M8-Atwood
2. As I do quite frequently, I will use my beliefs in classical liberalism to justify my position. A person’s right to do something stops when it violates the right’s of another. This assumption is necessary for rights to be equal for everyone. If this equality does not exist, then rights do not exist, only privileges. In this case, a company has owners, even corporations. To use Mark Tushnet’s analogy, the owners of a company have the right to autonomy over their property, just as one would for a house. Whether or not it would be a good policy to allow guns should depend on the situation. A logging company in which workers have to commute to an area populated with dangerous animals should allow guns. A company in a city environment may also justify guns if it is located in a high crime area. However, if crime is likely to happen on company property, then the company is also obligated to implement measures that would increase safety (no different than minimizing risk for other hazards). There definitely should be no concern about employees keeping guns on property in regards to employee-sourced violence since the employee can simply choose to ignore policy if they feel the urge to act out.

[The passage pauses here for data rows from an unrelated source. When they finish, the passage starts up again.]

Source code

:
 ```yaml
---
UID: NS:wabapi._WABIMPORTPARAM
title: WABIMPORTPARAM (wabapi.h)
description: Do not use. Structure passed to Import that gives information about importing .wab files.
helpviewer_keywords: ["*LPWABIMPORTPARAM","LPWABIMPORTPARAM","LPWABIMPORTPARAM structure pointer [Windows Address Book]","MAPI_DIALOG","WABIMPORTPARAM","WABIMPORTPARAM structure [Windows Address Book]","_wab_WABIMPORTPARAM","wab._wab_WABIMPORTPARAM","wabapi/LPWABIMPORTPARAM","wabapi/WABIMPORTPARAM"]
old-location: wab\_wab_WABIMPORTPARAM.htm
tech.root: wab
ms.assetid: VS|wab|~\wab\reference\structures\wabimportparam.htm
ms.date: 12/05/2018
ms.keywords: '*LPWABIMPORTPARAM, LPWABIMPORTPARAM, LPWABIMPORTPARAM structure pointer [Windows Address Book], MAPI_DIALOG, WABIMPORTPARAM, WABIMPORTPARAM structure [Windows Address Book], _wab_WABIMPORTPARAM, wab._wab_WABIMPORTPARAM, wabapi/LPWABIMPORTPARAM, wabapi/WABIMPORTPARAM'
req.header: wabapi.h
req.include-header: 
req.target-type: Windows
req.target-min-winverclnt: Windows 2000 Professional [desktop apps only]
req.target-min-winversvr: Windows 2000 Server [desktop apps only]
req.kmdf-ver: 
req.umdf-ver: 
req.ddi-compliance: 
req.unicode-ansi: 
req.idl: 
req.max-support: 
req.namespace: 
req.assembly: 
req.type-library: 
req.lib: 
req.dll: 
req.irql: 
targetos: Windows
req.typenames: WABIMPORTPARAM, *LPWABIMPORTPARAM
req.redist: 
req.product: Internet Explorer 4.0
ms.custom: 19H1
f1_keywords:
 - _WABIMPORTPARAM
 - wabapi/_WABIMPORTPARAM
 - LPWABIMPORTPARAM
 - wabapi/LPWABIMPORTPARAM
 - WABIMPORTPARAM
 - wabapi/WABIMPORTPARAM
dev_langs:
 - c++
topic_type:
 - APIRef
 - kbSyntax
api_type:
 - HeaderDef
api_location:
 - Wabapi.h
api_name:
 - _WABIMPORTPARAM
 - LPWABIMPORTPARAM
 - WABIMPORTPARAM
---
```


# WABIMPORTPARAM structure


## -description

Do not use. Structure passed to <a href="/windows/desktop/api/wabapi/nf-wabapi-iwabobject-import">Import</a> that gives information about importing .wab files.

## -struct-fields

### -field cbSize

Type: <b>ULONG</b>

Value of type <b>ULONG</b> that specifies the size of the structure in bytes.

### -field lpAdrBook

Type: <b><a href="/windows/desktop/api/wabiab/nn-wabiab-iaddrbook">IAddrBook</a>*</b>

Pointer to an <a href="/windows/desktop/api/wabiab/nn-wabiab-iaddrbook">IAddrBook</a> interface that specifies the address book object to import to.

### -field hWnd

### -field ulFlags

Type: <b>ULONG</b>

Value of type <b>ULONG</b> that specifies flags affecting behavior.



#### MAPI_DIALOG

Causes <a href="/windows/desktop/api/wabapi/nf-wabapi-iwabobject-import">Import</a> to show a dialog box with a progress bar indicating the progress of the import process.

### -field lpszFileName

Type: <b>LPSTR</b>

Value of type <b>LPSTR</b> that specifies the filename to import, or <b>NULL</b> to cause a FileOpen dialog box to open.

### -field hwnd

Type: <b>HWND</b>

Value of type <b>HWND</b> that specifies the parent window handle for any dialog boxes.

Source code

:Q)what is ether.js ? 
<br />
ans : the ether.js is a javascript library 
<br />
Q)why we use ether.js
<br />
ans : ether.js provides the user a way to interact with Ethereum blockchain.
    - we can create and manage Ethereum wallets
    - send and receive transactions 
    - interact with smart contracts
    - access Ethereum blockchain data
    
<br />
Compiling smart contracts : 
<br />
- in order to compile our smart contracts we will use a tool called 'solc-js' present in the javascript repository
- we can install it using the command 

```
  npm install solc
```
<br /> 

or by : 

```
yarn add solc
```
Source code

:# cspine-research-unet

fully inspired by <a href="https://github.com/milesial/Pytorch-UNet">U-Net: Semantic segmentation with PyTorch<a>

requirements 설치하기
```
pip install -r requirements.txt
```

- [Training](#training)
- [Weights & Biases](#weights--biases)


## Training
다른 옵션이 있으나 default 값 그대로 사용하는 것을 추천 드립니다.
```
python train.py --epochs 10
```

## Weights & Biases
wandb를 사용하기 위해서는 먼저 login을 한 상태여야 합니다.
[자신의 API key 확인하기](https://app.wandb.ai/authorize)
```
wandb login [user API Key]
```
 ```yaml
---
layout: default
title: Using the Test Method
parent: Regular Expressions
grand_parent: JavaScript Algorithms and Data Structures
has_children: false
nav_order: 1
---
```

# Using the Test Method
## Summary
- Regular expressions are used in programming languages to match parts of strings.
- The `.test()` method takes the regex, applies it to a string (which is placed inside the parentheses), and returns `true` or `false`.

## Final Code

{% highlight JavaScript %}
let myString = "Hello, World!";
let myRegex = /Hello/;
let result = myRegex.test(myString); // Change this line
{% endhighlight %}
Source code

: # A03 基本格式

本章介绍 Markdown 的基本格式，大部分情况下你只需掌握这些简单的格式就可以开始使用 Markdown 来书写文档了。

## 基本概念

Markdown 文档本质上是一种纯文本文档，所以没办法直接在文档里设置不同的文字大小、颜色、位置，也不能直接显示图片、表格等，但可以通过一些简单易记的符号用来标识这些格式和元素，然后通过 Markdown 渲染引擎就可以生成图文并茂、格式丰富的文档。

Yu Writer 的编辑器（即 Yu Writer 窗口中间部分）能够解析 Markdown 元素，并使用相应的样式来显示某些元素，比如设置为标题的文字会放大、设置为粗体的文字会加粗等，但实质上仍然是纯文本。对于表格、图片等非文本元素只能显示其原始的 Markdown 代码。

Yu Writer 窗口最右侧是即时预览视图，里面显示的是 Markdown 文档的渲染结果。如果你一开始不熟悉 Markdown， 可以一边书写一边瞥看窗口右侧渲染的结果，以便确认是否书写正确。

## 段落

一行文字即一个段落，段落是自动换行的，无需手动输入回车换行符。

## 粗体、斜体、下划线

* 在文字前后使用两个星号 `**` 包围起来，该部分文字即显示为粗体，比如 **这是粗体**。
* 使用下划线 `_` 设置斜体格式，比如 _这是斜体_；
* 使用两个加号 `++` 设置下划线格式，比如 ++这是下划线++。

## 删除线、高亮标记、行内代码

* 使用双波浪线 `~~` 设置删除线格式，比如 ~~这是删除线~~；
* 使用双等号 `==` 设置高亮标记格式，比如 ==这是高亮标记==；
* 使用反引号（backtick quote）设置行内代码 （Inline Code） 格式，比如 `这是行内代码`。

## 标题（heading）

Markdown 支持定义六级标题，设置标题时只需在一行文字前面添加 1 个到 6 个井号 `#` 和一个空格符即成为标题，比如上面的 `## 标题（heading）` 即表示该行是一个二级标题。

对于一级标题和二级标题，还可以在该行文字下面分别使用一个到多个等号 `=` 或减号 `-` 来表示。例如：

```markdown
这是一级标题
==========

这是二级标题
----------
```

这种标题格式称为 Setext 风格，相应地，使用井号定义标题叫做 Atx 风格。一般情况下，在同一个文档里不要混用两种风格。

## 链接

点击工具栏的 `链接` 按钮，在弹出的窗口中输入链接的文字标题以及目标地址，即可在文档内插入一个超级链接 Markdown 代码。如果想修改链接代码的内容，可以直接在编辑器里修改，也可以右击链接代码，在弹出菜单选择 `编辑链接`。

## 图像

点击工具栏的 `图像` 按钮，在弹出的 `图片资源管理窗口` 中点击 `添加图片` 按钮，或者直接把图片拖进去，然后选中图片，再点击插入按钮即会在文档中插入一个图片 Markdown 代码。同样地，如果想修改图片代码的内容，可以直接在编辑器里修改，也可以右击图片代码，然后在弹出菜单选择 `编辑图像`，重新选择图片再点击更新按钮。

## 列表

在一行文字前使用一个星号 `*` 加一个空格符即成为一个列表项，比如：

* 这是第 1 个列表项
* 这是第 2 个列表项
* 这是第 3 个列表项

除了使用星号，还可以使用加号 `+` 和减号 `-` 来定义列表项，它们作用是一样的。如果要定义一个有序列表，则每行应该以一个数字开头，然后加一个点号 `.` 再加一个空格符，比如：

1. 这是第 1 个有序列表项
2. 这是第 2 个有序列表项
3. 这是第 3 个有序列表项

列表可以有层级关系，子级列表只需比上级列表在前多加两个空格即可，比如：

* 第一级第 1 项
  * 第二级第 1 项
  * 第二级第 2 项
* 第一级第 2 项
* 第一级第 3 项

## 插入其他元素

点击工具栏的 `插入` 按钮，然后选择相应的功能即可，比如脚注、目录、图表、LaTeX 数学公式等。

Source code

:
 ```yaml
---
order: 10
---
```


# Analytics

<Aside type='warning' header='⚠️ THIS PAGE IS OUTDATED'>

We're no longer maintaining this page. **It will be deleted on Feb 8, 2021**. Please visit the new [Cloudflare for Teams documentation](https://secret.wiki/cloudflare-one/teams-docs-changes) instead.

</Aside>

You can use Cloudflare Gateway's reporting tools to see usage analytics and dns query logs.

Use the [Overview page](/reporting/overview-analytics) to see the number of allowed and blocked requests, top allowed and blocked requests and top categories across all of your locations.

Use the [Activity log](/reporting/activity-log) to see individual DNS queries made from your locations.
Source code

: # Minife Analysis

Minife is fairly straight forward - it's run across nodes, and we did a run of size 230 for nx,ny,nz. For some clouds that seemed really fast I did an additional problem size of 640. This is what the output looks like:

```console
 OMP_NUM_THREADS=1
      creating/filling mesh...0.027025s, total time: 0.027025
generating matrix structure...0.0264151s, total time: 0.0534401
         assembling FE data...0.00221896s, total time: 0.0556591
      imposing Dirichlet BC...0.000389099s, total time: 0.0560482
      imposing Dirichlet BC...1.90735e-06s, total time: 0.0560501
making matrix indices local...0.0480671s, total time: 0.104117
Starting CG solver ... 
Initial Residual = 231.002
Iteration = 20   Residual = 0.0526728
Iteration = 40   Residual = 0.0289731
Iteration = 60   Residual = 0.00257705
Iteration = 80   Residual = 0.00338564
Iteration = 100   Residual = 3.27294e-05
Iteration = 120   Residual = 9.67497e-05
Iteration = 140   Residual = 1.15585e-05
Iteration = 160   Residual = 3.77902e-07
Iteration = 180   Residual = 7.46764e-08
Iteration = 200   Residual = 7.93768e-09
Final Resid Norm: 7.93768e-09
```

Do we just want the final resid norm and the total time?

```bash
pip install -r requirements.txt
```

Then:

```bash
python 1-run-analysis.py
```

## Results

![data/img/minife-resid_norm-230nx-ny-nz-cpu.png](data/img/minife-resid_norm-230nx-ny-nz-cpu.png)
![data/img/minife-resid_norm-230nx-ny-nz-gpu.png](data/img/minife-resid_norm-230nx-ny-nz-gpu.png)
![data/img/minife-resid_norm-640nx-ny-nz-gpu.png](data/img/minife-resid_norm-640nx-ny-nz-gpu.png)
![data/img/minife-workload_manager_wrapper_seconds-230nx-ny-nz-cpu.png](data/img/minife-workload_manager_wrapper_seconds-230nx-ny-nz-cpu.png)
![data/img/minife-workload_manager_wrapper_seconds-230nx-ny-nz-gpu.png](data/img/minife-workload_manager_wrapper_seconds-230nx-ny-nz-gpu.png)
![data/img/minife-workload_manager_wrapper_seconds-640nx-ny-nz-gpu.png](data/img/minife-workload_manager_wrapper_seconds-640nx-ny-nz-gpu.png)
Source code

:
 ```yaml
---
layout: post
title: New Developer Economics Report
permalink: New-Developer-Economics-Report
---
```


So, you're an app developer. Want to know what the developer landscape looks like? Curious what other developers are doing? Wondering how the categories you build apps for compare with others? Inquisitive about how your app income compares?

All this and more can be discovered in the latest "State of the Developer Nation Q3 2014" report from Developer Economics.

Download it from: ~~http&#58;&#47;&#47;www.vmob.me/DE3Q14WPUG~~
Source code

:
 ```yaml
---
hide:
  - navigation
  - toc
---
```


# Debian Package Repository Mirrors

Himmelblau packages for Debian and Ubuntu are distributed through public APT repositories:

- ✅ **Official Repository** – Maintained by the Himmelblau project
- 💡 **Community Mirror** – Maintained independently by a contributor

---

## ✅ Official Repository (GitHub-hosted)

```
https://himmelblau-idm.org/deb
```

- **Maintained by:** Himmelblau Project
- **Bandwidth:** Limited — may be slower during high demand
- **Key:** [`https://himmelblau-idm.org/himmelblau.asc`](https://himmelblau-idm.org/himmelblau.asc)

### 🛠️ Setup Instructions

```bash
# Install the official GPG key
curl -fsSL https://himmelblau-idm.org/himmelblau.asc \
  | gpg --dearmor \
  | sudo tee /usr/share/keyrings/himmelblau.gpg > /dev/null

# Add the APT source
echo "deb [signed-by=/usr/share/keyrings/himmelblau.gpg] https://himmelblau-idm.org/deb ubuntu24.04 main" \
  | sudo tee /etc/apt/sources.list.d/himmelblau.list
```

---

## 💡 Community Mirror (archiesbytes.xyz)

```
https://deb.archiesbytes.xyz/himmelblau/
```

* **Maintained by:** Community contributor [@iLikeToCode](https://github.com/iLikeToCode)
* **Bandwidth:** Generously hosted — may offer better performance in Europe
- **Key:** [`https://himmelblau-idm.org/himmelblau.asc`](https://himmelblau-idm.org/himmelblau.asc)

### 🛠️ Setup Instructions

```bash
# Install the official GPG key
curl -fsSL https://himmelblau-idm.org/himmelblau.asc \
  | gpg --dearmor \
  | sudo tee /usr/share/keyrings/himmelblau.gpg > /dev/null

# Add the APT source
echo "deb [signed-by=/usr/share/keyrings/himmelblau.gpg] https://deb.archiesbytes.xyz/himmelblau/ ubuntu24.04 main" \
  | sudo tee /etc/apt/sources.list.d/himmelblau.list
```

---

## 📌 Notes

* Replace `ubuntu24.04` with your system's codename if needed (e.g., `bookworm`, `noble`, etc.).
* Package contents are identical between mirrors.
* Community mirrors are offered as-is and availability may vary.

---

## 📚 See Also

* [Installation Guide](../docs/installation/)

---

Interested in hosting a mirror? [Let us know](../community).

3. The NRA is wrong simply because they are misusing the Second Amendment, as they often do. The Constitution, most especially, the Bill of Rights, is intended to limit government behavior in order to maximize liberty. Employers, not including government agencies, are not part of the government and therefore are not bound by the same rules. Of course, this is assuming a society in which all interaction is voluntary. Being an employee of a company is voluntary. If they don’t like the policies, they can quit. However, society has devolved to the point were many things are not voluntary, which probably violates one or more of the other rights laid out in the Constitution. For instance, education is a lawful requirement. This leads me to answering question 4.
4. Since education is an involuntary interaction from the perspective of students, I would consider it a violation of the Second Amendment to not allow students to carry guns. The same does not apply for the teachers due to the already mentioned concept of voluntary employment. However, it would be good policy to allow teachers to carry due to the fact that the increased risk of gun violence from teachers is minimal compared to the risk of students already carrying. The presence of guns in school cannot violate a right to a safe learning environment because the right to safety does not exist within the confines of liberty. The concept of safety has such broad coverage that making it a right would inevitably violate everyone’s rights to everything. Simply leaving the house is less safe than staying home, after all. I should close this paragraph with a potential necessary clarification. I am suggesting that students have the right to bear arms in school only in the context of forced education, since the government is involved. Ideally, everything would be voluntary including school, which would make for only private schools. In such cases, just like my argument for company autonomy in #2, schools would be free to establish a ban on guns just as students could choose to boycott the school whose policies they disagree with.